4. Villa Pauly - ancien siège de la Gestapo (1940-1944)
4. Villa Pauly - ancien siège de la Gestapo (1940-1944)
La Villa Pauly a été construite en 1923 pour le chirurgien luxembourgeois Norbert Pauly, auquel elle servait à l’origine de maison d’habitation et de cabinet médical. Au moment de l’invasion allemande, le Dr Pauly était en vacances dans le sud de la France. À son retour, à la fin de l'été, il apprit que sa maison avait été réquisitionnée par la Gestapo, la police secrète de l’Etat nazi, avec laquelle il dut, contraint et forcé, signer un contrat de location. Outre la Villa Pauly, qui était son quartier général dans le Luxembourg occupé, la Gestapo disposait d’antennes à Esch-sur-Alzette et à Diekirch.

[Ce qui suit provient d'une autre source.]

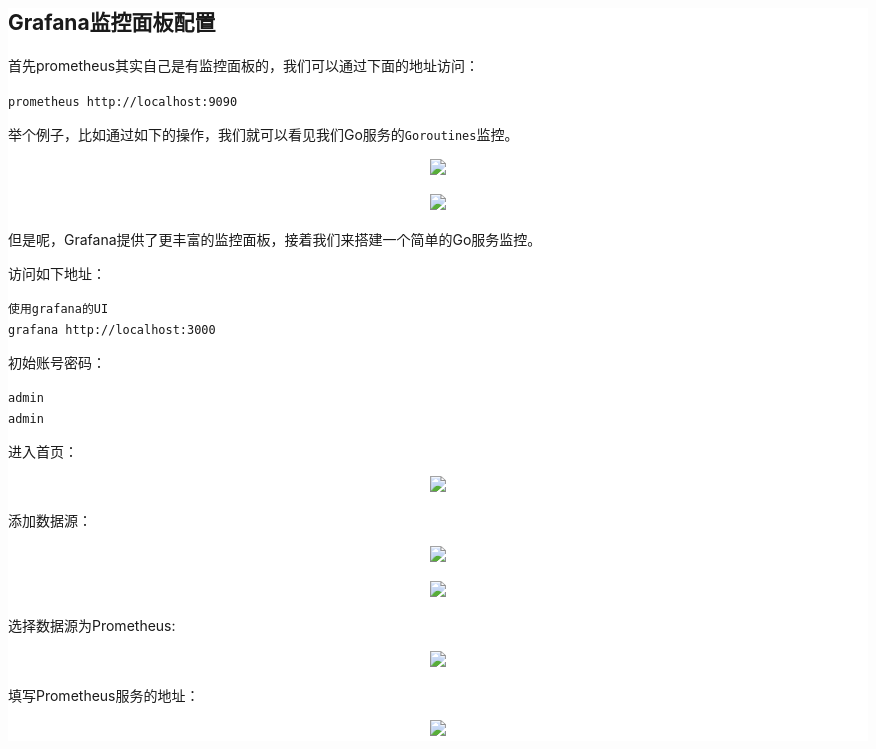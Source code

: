## Grafana监控面板配置

首先prometheus其实自己是有监控面板的，我们可以通过下面的地址访问：

```
prometheus http://localhost:9090
```

举个例子，比如通过如下的操作，我们就可以看见我们Go服务的`Goroutines`监控。

<p align="center">
  <img src="http://cdn.tigerb.cn/20210529155608.png" style="width:100%">
</p>

<p align="center">
  <img src="http://cdn.tigerb.cn/20210529160638.png" style="width:100%">
</p>

但是呢，Grafana提供了更丰富的监控面板，接着我们来搭建一个简单的Go服务监控。

访问如下地址：
```
使用grafana的UI
grafana http://localhost:3000
```

初始账号密码：
```
admin
admin
```

进入首页：
<p align="center">
  <img src="http://cdn.tigerb.cn/20210529160749.png" style="width:100%">
</p>

添加数据源：
<p align="center">
  <img src="http://cdn.tigerb.cn/20210529160803.png" style="width:100%">
</p>

<p align="center">
  <img src="http://cdn.tigerb.cn/20210529160812.png" style="width:100%">
</p>

选择数据源为Prometheus:
<p align="center">
  <img src="http://cdn.tigerb.cn/20210529160823.png" style="width:100%">
</p>

填写Prometheus服务的地址：
<p align="center">
  <img src="http://cdn.tigerb.cn/20210529160842.png" style="width:100%">
</p>
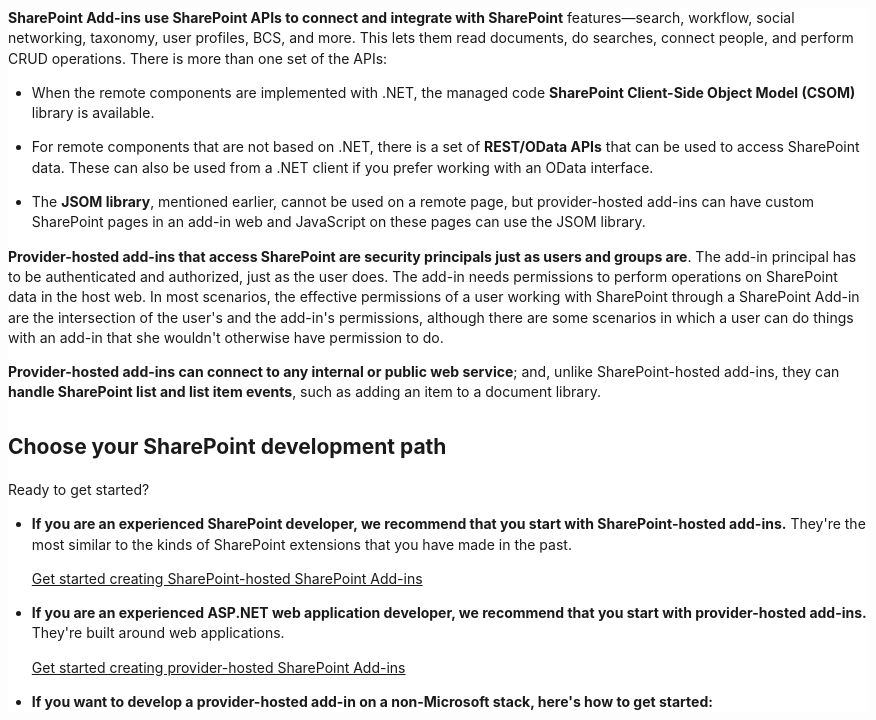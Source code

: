     
    
 **SharePoint Add-ins use SharePoint APIs to connect and integrate with SharePoint** features—search, workflow, social networking, taxonomy, user profiles, BCS, and more. This lets them read documents, do searches, connect people, and perform CRUD operations. There is more than one set of the APIs:
  
    
    

- When the remote components are implemented with .NET, the managed code **SharePoint Client-Side Object Model (CSOM)** library is available.
    
  
- For remote components that are not based on .NET, there is a set of **REST/OData APIs** that can be used to access SharePoint data. These can also be used from a .NET client if you prefer working with an OData interface.
    
  
- The **JSOM library**, mentioned earlier, cannot be used on a remote page, but provider-hosted add-ins can have custom SharePoint pages in an add-in web and JavaScript on these pages can use the JSOM library.
    
  
 **Provider-hosted add-ins that access SharePoint are security principals just as users and groups are**. The add-in principal has to be authenticated and authorized, just as the user does. The add-in needs permissions to perform operations on SharePoint data in the host web. In most scenarios, the effective permissions of a user working with SharePoint through a SharePoint Add-in are the intersection of the user's and the add-in's permissions, although there are some scenarios in which a user can do things with an add-in that she wouldn't otherwise have permission to do.
  
    
    
 **Provider-hosted add-ins can connect to any internal or public web service**; and, unlike SharePoint-hosted add-ins, they can **handle SharePoint list and list item events**, such as adding an item to a document library.
  
    
    

## Choose your SharePoint development path
<a name="NowWhat"> </a>

Ready to get started?
  
    
    

- **If you are an experienced SharePoint developer, we recommend that you start with SharePoint-hosted add-ins.** They're the most similar to the kinds of SharePoint extensions that you have made in the past.
    
     [Get started creating SharePoint-hosted SharePoint Add-ins](get-started-creating-sharepoint-hosted-sharepoint-add-ins.md)
    
  
- **If you are an experienced ASP.NET web application developer, we recommend that you start with provider-hosted add-ins.** They're built around web applications.
    
     [Get started creating provider-hosted SharePoint Add-ins](get-started-creating-provider-hosted-sharepoint-add-ins.md)
    
  
- **If you want to develop a provider-hosted add-in on a non-Microsoft stack, here's how to get started:**
    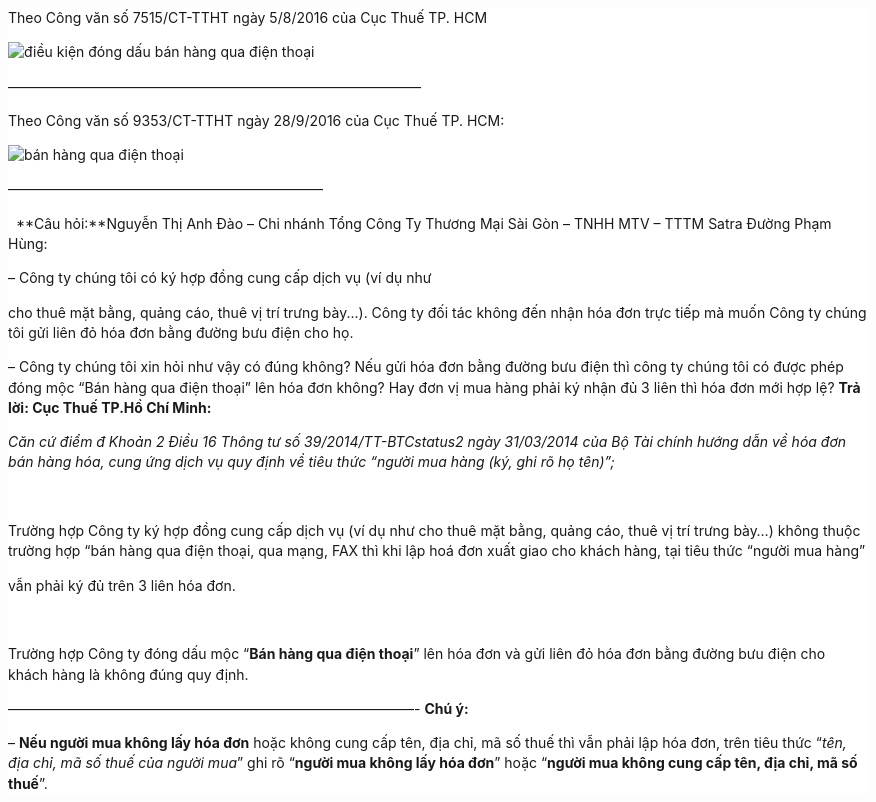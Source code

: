 Theo Công văn số 7515/CT-TTHT ngày 5/8/2016 của Cục Thuế TP. HCM  

![điều kiện đóng dấu bán hàng qua điện thoại](https://hddtvn.com/wp-content/uploads/2021/01/dieu-kien-dong-dau-ban-hang-qua-dien-thoai.png "điều kiện đóng dấu bán hàng qua điện thoại")



—————————————————————————————–

Theo Công văn số 9353/CT-TTHT ngày 28/9/2016 của Cục Thuế TP. HCM:  

![bán hàng qua điện thoại](https://hddtvn.com/wp-content/uploads/2021/01/ban-hang-qua-dien-thoai.png "bán hàng qua điện thoại")



——————————————————————–  

  
**Câu hỏi:**Nguyễn Thị Anh Đào – Chi nhánh Tổng Công Ty Thương Mại Sài Gòn – TNHH MTV – TTTM Satra Đường Phạm Hùng:


– Công ty chúng tôi có ký hợp đồng cung cấp dịch vụ (ví dụ như 

cho thuê mặt bằng, quảng cáo, thuê vị trí trưng bày...). Công ty đối tác không đến nhận hóa đơn trực tiếp mà muốn Công ty chúng tôi gửi liên đỏ hóa đơn bằng đường bưu điện cho họ.  

– Công ty chúng tôi xin hỏi như vậy có đúng không? Nếu gửi hóa đơn bằng đường bưu điện thì công ty chúng tôi có được phép đóng mộc “Bán hàng qua điện thoại” lên hóa đơn không? Hay đơn vị mua hàng phải ký nhận đủ 3 liên thì hóa đơn mới hợp lệ?
**Trả lời: Cục Thuế TP.Hồ Chí Minh:**


*Căn cứ điểm đ Khoản 2 Điều 16 Thông tư số 39/2014/TT-BTCstatus2 ngày 31/03/2014 của Bộ Tài chính hướng dẫn về hóa đơn bán hàng hóa, cung ứng dịch vụ quy định về tiêu thức “người mua hàng (ký, ghi rõ họ tên)”;*  

   

Trường hợp Công ty ký hợp đồng cung cấp dịch vụ (ví dụ như cho thuê mặt bằng, quảng cáo, thuê vị trí trưng bày…) không thuộc trường hợp “bán hàng qua điện thoại, qua mạng, FAX thì khi lập hoá đơn xuất giao cho khách hàng, tại tiêu thức “người mua hàng” 

vẫn phải ký đủ trên 3 liên hóa đơn.  

   

Trường hợp Công ty đóng dấu mộc “**Bán hàng qua điện thoại**” lên hóa đơn và gửi liên đỏ hóa đơn bằng đường bưu điện cho khách hàng là không đúng quy định.

 —————————————————————————————-
**Chú ý:**  

– **Nếu người mua không lấy hóa đơn** hoặc không cung cấp tên, địa chỉ, mã số thuế thì vẫn phải lập hóa đơn, trên tiêu thức “*tên, địa chỉ, mã số thuế của người mua*” ghi rõ “**người mua không lấy hóa đơn**” hoặc “**người mua không cung cấp tên, địa chỉ, mã số thuế**”.









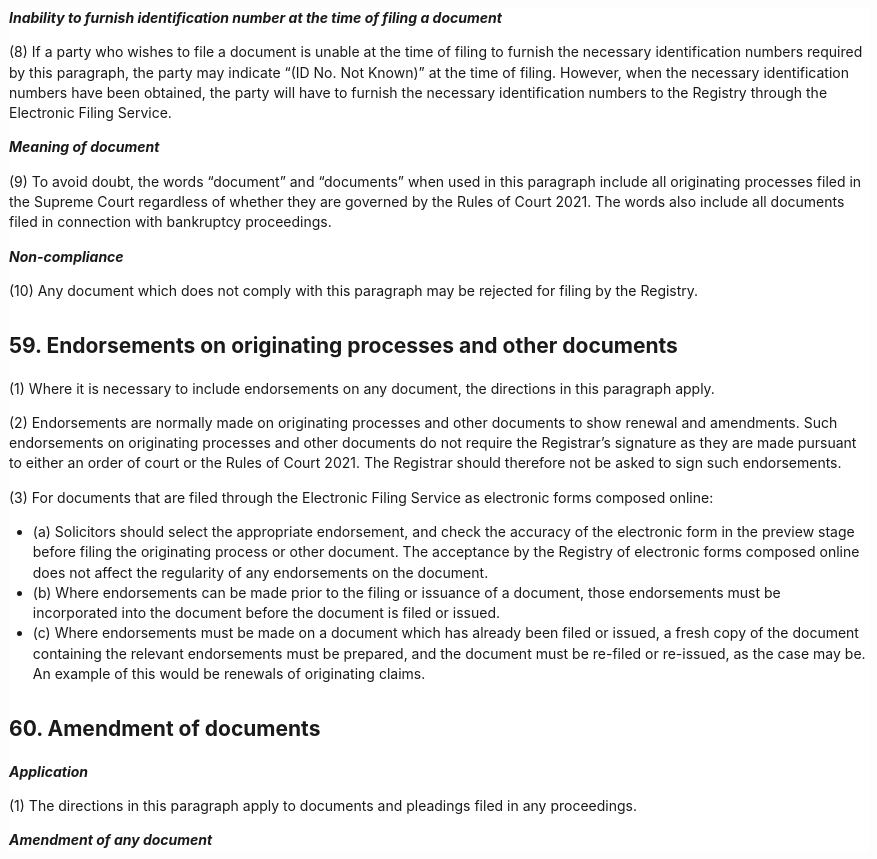 </ul>

***Inability to furnish identification number at the time of filing a document***

(8)	If a party who wishes to file a document is unable at the time of filing to furnish the necessary identification numbers required by this paragraph, the party may indicate “(ID No. Not Known)” at the time of filing. However, when the necessary identification numbers have been obtained, the party will have to furnish the necessary identification numbers to the Registry through the Electronic Filing Service.

***Meaning of document***

(9)	To avoid doubt, the words “document” and “documents” when used in this paragraph include all originating processes filed in the Supreme Court regardless of whether they are governed by the Rules of Court 2021. The words also include all documents filed in connection with bankruptcy proceedings.

***Non-compliance***

(10)	Any document which does not comply with this paragraph may be rejected for filing by the Registry.

## 59. Endorsements on originating processes and other documents

(1)	Where it is necessary to include endorsements on any document, the directions in this paragraph apply.

(2)	Endorsements are normally made on originating processes and other documents to show renewal and amendments. Such endorsements on originating processes and other documents do not require the Registrar’s signature as they are made pursuant to either an order of court or the Rules of Court 2021. The Registrar should therefore not be asked to sign such endorsements.

(3)	For documents that are filed through the Electronic Filing Service as electronic forms composed online:
<ul type="*">
<li>(a)	Solicitors should select the appropriate endorsement, and check the accuracy of the electronic form in the preview stage before filing the originating process or other document. The acceptance by the Registry of electronic forms composed online does not affect the regularity of any endorsements on the document.</li>

<li>(b)	Where endorsements can be made prior to the filing or issuance of a document, those endorsements must be incorporated into the document before the document is filed or issued.</li>

<li>(c)	Where endorsements must be made on a document which has already been filed or issued, a fresh copy of the document containing the relevant endorsements must be prepared, and the document must be re-filed or re-issued, as the case may be. An example of this would be renewals of originating claims.</li>
</ul>

## 60. Amendment of documents

***Application***

(1)	The directions in this paragraph apply to documents and pleadings filed in any proceedings.

***Amendment of any document***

La Villa Pauly devint l’incarnation de la terreur nazie au Luxembourg. De nombreux résistants et opposants au régime nazi y furent détenus et interrogés - souvent violemment. Les caves voûtées de la villa servaient de chambre de torture. Des survivants ont raconté y avoir été suspendus à des tuyaux de chauffage, la tête en bas, et parfois frappés avec un nerf de bœuf. Quelques cellules avaient également été aménagées au sous-sol, elles n’ont toutefois pas été conservées après la guerre. Après un premier interrogatoire brutal, beaucoup de prisonniers avaient du mal à remonter l’escalier menant aux étages supérieurs, ce qui leur valait de nouveau des coups de pied et d’autres sévices. Environ 1500 personnes soupçonnées de résistance au nazisme ont été déportées par la Gestapo vers le camp de concentration de Hinzert, près de Trèves.
C’est également depuis la Villa Pauly que furent organisés le recensement et la déportation des Juifs du Luxembourg. Le 12 septembre 1940, le Grand-Rabbin Robert Serebrenik fut informé que tous les Juifs devaient quitter le pays avant le 26 septembre. Cet ordre sema un vent de panique dans la communauté juive. Le Consistoire israélite demanda alors un délai, offrant sa collaboration en contrepartie. L’interlocuteur du Consistoire israélite au sein de la Gestapo était un officier du nom d’Otto Schmalz, qui était par ailleurs aussi chargé de la déportation des Juifs.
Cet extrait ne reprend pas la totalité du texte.